ISLAMORADA -- The village won't pay for and install grinder pumps for condominium complexes of five units or larger, council members decided at an April 23 workshop.
"Trying to equalize for everybody, I'd say that category shouldn't be included," Vice Mayor Deb Gillis said.
The council also decided against paying for and installing grinder pumps for businesses.
"They can write if off where our residents can't," Councilman Dave Purdo said.
Last week's workshop came on the heels of a tentative Village Council decision on April 10 to include 58 properties that have duplexes and small apartments in the grinder pump program at an estimated cost of $1.25 million.
The council held firm on that decision on April 23, noting that its goal is to provide financial assistance to property categories in which, on average, the owner would have to pay more than $3,500 in grinder pump installation costs per hook-up.
The figure of $3,500 is what the village says is the average installation cost for the majority of Islamorada residents, whose central sewer service will come through a vacuum line rather than the low-pressure/grinder pump system.
Those 58 properties will be joined by a revised figure of 379 single-family properties in the grinder pump installation program. The village's engineering team from the firm Wade Trim had previously said that approximately 500 homes will be serviced by grinder pumps. Still, because Wade Trim also revised the estimated price of each installation upward, the overall price of the program for single-family properties rose $200,000 to an estimated $3.45 million. The estimate doesn't include grinder pump maintenance, which the village plans to provide on an ongoing basis.
Official prices are expected by May 22 in the form of a contract proposal by contractor Layne, which is also known locally as Reynolds Water Islamorada. Layne could begin pump installation as soon as June.
If the village ends up signing off on an approximately $5 million grinder pump program for the small apartments, duplexes and homes, it would bring the overall cost of the sewer project to $129 million.
In deciding against installing grinder pumps for the 18 condominiums and 103 businesses that will need them, the council spared taxpayers an estimated $3.6 million more in costs.
The logic against subsidizing the larger condo buildings came out of the Wade Trim figures.

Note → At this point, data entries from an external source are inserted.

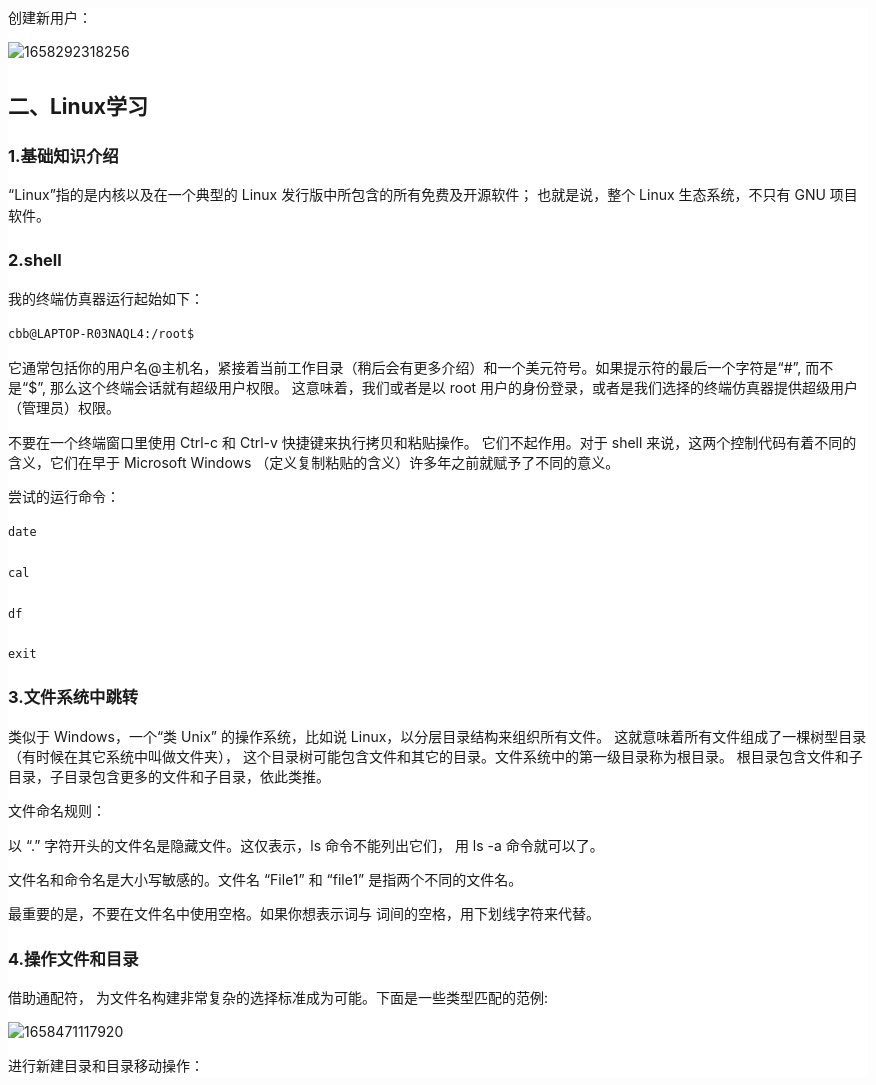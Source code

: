 创建新用户：

![1658292318256](C:\Users\17799\AppData\Roaming\Typora\typora-user-images\1658292318256.png)

## 二、Linux学习

### 1.基础知识介绍

 “Linux”指的是内核以及在一个典型的 Linux 发行版中所包含的所有免费及开源软件； 也就是说，整个 Linux 生态系统，不只有 GNU 项目软件。 

### 2.shell

我的终端仿真器运行起始如下：

```
cbb@LAPTOP-R03NAQL4:/root$
```

它通常包括你的用户名@主机名，紧接着当前工作目录（稍后会有更多介绍）和一个美元符号。如果提示符的最后一个字符是“#”, 而不是“$”, 那么这个终端会话就有超级用户权限。 这意味着，我们或者是以 root 用户的身份登录，或者是我们选择的终端仿真器提供超级用户（管理员）权限。 

不要在一个终端窗口里使用 Ctrl-c 和 Ctrl-v 快捷键来执行拷贝和粘贴操作。 它们不起作用。对于 shell 来说，这两个控制代码有着不同的含义，它们在早于 Microsoft Windows （定义复制粘贴的含义）许多年之前就赋予了不同的意义。 

尝试的运行命令：

```
date 

cal  

df

exit
```

### 3.文件系统中跳转

类似于 Windows，一个“类 Unix” 的操作系统，比如说 Linux，以分层目录结构来组织所有文件。 这就意味着所有文件组成了一棵树型目录（有时候在其它系统中叫做文件夹）， 这个目录树可能包含文件和其它的目录。文件系统中的第一级目录称为根目录。 根目录包含文件和子目录，子目录包含更多的文件和子目录，依此类推。 

文件命名规则：

以 “.” 字符开头的文件名是隐藏文件。这仅表示，ls 命令不能列出它们， 用 ls -a 命令就可以了。

文件名和命令名是大小写敏感的。文件名 “File1” 和 “file1” 是指两个不同的文件名。

最重要的是，不要在文件名中使用空格。如果你想表示词与 词间的空格，用下划线字符来代替。 

### 4.操作文件和目录

借助通配符， 为文件名构建非常复杂的选择标准成为可能。下面是一些类型匹配的范例: 

![1658471117920](C:\Users\17799\AppData\Roaming\Typora\typora-user-images\1658471117920.png)

进行新建目录和目录移动操作：
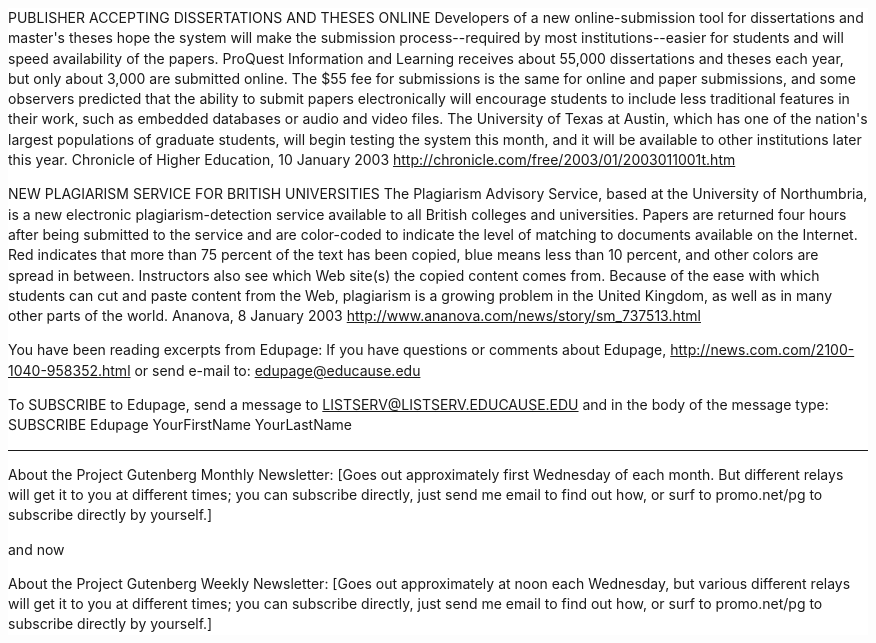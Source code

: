 PUBLISHER ACCEPTING DISSERTATIONS AND THESES ONLINE
Developers of a new online-submission tool for dissertations and
master's theses hope the system will make the submission
process--required by most institutions--easier for students and will
speed availability of the papers. ProQuest Information and Learning
receives about 55,000 dissertations and theses each year, but only
about 3,000 are submitted online. The $55 fee for submissions is the
same for online and paper submissions, and some observers predicted
that the ability to submit papers electronically will encourage
students to include less traditional features in their work, such as
embedded databases or audio and video files. The University of Texas at
Austin, which has one of the nation's largest populations of graduate
students, will begin testing the system this month, and it will be
available to other institutions later this year.
Chronicle of Higher Education, 10 January 2003
http://chronicle.com/free/2003/01/2003011001t.htm

NEW PLAGIARISM SERVICE FOR BRITISH UNIVERSITIES
The Plagiarism Advisory Service, based at the University of
Northumbria, is a new electronic plagiarism-detection service available
to all British colleges and universities. Papers are returned four
hours after being submitted to the service and are color-coded to
indicate the level of matching to documents available on the Internet.
Red indicates that more than 75 percent of the text has been copied,
blue means less than 10 percent, and other colors are spread in
between. Instructors also see which Web site(s) the copied content
comes from. Because of the ease with which students can cut and paste
content from the Web, plagiarism is a growing problem in the United
Kingdom, as well as in many other parts of the world.
Ananova, 8 January 2003
http://www.ananova.com/news/story/sm_737513.html


You have been reading excerpts from Edupage:
If you have questions or comments about Edupage,
http://news.com.com/2100-1040-958352.html
or send e-mail to: edupage@educause.edu

To SUBSCRIBE to Edupage, send a message to
LISTSERV@LISTSERV.EDUCAUSE.EDU
and in the body of the message type:
SUBSCRIBE Edupage YourFirstName YourLastName
***

About the Project Gutenberg Monthly Newsletter:
[Goes out approximately first Wednesday of each month.  But
different relays will get it to you at different times; you
can subscribe directly, just send me email to find out how,
or surf to promo.net/pg to subscribe directly by yourself.]

and now

About the Project Gutenberg Weekly Newsletter:
[Goes out approximately at noon each Wednesday, but various
different relays will get it to you at different times; you
can subscribe directly, just send me email to find out how,
or surf to promo.net/pg to subscribe directly by yourself.]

On average, the firm concluded, each condo owner would be paying $2,500 for their share of a building's grinder pump installation and hook-up, already less than the $3,500 threshold that the village set as the target number to produce equitability.
The council's decision not to provide for condo buildings drew sharp condemnation from Gretchen Luff, a resident of Islamorada South Condominiums on Lower Matecumbe Key, who called the move "flawed and unjust."
"Where's the equity?" she asked council members at a meeting last Thursday, a day after they held the grinder pump workshop. "Are we second-class citizens?"
The council, though, didn't turn its back on businesses and large condos entirely. It instructed the village's sewer team to look into less direct forms of assistance.
Among the ideas that council members floated were buying the grinder pumps in bulk in order to take advantage of lower prices and then selling the pumps at-cost to businesses and condo owners; including condos and businesses in the grinder pump maintenance program; and facilitating low-interest loans.